Exercise details -
Could you report every line of the listing below that holds the word "contributed"?

Entries supplied -
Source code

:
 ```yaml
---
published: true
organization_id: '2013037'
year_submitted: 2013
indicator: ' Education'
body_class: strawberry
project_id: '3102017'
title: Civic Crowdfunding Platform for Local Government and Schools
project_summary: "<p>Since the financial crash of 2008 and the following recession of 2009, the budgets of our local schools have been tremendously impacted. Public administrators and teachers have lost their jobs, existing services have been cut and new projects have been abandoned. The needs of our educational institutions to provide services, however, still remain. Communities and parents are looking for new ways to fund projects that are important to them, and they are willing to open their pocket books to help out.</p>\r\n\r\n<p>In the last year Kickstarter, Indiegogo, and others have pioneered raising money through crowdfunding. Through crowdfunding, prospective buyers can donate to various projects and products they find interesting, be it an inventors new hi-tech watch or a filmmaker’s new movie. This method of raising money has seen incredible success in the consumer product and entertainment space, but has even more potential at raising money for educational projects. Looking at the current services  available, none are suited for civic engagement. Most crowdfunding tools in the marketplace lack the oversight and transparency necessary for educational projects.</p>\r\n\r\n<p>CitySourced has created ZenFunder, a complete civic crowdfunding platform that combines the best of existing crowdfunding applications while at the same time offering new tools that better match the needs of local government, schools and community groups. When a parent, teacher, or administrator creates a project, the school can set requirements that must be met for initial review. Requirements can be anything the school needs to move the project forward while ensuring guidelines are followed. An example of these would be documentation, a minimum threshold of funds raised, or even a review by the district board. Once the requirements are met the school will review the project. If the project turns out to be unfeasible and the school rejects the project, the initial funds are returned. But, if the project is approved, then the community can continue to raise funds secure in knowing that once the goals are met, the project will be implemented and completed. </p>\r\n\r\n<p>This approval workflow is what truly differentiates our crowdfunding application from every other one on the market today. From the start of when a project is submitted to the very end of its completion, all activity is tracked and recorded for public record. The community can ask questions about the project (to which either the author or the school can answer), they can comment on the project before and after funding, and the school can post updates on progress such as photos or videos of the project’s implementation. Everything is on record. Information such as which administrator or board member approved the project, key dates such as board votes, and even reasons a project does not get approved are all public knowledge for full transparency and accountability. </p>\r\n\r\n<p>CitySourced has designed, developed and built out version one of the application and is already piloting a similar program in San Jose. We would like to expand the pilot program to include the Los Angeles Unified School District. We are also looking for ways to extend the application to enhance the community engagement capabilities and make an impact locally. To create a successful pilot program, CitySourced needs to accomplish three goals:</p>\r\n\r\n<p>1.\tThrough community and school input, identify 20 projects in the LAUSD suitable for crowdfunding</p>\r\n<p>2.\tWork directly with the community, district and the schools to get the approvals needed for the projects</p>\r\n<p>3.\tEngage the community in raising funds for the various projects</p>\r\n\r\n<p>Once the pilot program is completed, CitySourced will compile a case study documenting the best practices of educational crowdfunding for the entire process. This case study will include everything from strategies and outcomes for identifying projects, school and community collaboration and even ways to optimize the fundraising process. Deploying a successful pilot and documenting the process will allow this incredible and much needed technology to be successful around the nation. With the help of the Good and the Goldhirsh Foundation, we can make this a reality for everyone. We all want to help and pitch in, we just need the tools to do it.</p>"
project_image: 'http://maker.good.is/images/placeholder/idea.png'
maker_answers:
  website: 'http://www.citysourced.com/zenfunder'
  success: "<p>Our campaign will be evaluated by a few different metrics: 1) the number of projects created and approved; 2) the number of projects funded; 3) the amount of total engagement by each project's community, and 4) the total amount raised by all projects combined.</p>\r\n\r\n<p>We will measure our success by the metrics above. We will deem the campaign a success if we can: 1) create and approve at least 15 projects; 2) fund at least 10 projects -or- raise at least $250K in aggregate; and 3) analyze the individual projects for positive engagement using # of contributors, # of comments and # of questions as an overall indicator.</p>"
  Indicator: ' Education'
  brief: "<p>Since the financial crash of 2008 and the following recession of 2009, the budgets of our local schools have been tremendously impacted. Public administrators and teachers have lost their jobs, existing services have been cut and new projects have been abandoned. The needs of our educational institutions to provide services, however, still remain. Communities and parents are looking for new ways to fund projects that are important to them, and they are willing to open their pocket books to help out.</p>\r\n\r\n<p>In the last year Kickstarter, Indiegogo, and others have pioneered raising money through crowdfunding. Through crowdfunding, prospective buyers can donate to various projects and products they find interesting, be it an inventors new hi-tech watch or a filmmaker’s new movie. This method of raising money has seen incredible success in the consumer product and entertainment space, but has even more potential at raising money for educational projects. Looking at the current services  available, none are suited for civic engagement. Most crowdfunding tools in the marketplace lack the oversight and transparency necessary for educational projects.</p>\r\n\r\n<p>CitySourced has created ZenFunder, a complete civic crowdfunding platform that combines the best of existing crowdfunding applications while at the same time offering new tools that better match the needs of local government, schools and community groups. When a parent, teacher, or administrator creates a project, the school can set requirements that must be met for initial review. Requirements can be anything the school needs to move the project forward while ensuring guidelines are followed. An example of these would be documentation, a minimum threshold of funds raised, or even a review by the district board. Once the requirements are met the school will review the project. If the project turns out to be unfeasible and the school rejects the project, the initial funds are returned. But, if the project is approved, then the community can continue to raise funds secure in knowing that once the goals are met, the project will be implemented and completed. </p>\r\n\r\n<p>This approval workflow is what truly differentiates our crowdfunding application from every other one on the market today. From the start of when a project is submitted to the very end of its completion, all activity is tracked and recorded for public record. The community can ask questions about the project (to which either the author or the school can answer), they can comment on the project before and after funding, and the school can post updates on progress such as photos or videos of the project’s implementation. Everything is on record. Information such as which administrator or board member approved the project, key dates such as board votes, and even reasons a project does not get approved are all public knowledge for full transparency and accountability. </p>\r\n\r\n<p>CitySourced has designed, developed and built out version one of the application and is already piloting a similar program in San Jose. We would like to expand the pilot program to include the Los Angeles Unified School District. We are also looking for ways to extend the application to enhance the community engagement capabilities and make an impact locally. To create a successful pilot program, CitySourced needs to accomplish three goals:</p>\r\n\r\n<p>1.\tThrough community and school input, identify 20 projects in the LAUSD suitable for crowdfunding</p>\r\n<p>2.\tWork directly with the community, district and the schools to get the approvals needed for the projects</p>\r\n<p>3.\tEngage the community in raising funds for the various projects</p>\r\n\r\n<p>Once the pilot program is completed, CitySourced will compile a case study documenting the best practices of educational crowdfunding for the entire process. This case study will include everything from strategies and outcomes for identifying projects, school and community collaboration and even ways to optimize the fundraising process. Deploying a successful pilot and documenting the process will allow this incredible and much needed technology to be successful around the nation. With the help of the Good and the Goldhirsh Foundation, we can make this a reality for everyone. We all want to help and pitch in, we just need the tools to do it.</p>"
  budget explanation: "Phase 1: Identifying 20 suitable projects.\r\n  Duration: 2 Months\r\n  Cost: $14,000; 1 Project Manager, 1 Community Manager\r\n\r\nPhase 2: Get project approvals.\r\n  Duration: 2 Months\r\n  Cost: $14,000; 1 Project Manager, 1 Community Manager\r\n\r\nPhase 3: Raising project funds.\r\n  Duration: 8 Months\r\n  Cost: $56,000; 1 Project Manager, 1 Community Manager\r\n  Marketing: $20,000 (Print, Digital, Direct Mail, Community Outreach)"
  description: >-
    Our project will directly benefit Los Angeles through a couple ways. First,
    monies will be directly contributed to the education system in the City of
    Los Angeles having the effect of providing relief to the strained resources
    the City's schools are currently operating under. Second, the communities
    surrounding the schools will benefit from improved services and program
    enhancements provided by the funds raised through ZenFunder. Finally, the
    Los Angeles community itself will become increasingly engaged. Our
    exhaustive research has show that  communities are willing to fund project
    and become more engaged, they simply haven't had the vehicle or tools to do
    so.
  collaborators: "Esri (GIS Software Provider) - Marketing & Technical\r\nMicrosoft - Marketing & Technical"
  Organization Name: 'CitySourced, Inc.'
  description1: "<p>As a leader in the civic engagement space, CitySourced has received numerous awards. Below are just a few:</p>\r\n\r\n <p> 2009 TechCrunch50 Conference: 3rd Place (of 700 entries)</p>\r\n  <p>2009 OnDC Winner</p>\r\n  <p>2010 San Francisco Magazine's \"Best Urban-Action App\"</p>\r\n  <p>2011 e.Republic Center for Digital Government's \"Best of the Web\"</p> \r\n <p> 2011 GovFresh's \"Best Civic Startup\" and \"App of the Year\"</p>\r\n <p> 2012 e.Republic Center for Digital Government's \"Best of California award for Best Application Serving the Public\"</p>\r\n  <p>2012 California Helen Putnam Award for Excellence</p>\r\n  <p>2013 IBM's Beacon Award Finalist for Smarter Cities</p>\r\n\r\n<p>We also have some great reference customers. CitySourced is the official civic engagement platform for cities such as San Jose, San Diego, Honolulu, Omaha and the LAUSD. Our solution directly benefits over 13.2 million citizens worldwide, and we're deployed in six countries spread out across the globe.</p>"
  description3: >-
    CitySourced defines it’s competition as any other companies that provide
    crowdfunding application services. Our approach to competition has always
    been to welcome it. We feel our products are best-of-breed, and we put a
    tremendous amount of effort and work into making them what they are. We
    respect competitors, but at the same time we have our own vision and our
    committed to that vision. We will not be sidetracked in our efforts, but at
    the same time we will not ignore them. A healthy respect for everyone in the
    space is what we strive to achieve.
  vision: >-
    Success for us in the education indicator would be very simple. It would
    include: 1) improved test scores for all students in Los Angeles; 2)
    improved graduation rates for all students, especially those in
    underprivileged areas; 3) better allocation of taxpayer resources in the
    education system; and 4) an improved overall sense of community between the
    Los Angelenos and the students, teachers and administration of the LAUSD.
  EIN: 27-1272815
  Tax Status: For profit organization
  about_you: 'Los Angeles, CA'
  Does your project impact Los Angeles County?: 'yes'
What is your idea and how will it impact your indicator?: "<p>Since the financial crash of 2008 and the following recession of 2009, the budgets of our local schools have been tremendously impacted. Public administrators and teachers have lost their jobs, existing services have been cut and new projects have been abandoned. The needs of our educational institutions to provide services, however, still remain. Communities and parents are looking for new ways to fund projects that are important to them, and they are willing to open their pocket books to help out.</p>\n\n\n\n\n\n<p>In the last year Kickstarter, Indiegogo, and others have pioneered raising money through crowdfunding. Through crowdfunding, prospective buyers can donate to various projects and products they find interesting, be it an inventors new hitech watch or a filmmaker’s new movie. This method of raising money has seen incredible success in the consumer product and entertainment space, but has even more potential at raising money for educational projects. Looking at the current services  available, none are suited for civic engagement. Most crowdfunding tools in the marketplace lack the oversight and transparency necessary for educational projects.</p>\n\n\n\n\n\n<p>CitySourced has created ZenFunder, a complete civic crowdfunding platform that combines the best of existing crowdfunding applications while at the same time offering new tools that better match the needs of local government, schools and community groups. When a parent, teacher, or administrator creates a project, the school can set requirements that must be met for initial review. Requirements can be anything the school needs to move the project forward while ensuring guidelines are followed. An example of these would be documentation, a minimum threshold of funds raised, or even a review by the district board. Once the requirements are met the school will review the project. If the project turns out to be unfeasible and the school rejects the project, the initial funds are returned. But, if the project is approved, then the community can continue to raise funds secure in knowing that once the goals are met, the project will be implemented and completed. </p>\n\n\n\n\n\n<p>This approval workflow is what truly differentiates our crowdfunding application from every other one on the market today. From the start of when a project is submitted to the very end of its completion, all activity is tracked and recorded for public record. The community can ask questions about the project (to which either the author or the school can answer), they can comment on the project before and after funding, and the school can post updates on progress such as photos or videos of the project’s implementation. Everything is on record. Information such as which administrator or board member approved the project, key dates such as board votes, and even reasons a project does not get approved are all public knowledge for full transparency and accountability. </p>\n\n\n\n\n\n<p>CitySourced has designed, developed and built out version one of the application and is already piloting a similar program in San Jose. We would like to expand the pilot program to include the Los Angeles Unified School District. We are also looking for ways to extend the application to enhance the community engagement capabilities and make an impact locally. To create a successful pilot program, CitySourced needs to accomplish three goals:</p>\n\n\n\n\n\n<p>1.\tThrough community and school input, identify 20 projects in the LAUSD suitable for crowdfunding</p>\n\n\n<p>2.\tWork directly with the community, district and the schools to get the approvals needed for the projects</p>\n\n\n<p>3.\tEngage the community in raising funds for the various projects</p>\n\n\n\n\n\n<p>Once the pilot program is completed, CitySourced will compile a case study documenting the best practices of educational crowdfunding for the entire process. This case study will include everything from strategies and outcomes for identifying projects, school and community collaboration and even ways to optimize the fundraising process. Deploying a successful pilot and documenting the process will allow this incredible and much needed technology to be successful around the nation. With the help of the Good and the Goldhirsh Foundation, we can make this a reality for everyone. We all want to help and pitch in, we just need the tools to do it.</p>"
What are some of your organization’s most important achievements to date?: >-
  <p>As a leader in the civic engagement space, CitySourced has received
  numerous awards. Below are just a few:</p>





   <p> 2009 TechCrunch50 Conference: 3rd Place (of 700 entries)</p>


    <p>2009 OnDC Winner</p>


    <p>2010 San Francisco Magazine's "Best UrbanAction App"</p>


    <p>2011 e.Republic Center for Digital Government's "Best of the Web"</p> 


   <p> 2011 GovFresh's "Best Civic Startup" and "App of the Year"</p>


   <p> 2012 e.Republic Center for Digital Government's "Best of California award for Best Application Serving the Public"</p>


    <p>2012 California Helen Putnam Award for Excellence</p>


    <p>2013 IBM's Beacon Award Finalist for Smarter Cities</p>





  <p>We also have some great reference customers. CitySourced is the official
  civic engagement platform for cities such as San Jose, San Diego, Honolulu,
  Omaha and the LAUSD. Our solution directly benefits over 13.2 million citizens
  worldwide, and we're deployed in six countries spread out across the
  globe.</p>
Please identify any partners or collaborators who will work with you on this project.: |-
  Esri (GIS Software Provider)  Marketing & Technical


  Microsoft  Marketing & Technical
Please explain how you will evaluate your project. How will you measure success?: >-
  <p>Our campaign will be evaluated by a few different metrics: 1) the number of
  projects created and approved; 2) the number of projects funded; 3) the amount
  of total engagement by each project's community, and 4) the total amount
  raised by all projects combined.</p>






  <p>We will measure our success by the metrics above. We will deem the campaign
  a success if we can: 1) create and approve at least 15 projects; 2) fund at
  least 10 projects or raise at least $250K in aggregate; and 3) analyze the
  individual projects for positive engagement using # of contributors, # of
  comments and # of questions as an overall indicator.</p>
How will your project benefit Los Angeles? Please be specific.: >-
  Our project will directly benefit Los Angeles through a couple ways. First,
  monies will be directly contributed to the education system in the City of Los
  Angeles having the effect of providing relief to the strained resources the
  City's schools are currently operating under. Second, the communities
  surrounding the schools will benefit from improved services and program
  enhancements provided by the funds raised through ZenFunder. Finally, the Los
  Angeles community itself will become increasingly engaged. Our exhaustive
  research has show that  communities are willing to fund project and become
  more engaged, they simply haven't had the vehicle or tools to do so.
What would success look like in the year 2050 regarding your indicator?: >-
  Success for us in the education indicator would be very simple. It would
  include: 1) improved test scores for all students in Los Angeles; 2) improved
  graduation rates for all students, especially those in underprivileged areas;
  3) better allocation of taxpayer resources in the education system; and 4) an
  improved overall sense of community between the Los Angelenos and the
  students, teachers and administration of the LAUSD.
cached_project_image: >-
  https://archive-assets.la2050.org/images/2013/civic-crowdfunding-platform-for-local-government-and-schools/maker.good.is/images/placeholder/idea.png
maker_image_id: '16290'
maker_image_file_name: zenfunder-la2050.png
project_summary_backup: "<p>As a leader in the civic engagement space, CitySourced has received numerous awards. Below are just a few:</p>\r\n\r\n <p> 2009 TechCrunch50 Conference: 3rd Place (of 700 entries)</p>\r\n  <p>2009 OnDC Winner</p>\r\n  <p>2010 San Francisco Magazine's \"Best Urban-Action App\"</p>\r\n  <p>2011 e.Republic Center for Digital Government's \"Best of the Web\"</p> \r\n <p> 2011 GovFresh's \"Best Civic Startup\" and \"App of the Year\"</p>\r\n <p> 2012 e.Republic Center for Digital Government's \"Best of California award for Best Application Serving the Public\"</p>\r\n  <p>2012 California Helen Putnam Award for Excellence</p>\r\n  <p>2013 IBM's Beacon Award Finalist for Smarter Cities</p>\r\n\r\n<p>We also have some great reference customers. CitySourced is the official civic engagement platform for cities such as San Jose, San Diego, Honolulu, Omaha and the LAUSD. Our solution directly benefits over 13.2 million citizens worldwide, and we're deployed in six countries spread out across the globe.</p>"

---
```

Reply -
    monies will be directly contributed to the education system in the City of
  monies will be directly contributed to the education system in the City of Los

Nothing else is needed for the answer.